====== Data for this exercise ======

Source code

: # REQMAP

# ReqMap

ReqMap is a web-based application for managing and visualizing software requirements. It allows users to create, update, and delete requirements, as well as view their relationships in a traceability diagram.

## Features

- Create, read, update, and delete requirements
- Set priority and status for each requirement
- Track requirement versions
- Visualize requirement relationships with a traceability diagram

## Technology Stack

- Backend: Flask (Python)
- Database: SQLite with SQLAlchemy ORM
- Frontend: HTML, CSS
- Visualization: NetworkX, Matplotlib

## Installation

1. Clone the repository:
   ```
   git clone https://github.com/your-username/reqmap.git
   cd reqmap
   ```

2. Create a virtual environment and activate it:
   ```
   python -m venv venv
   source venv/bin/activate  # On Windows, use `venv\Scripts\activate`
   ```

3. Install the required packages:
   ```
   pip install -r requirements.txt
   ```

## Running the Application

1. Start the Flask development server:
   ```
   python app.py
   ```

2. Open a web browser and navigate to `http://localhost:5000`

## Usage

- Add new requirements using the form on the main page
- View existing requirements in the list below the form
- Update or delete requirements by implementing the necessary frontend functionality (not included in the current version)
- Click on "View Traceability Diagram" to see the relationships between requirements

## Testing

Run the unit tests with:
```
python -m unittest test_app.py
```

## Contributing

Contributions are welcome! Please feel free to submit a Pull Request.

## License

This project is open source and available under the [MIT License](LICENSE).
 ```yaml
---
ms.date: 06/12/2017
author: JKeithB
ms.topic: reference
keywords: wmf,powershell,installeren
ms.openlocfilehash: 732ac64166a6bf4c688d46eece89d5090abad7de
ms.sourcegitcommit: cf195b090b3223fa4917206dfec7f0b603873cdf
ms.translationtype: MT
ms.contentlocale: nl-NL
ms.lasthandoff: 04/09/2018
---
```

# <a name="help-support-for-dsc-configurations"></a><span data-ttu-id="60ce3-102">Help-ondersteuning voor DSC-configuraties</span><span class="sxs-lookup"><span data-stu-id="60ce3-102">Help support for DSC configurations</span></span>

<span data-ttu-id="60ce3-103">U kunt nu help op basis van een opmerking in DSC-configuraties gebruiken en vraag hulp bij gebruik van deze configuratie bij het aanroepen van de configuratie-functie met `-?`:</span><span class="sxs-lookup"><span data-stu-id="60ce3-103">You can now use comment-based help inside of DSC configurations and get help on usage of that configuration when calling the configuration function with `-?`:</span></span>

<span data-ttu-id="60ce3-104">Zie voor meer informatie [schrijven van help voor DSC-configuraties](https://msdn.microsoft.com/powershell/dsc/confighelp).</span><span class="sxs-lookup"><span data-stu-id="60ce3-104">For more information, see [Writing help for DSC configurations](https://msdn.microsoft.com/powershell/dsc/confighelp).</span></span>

======

_Task statement_. Say how many lines of the entries hold the string "venv". Nothing but the number should be given.

_Solution for this problem_. 2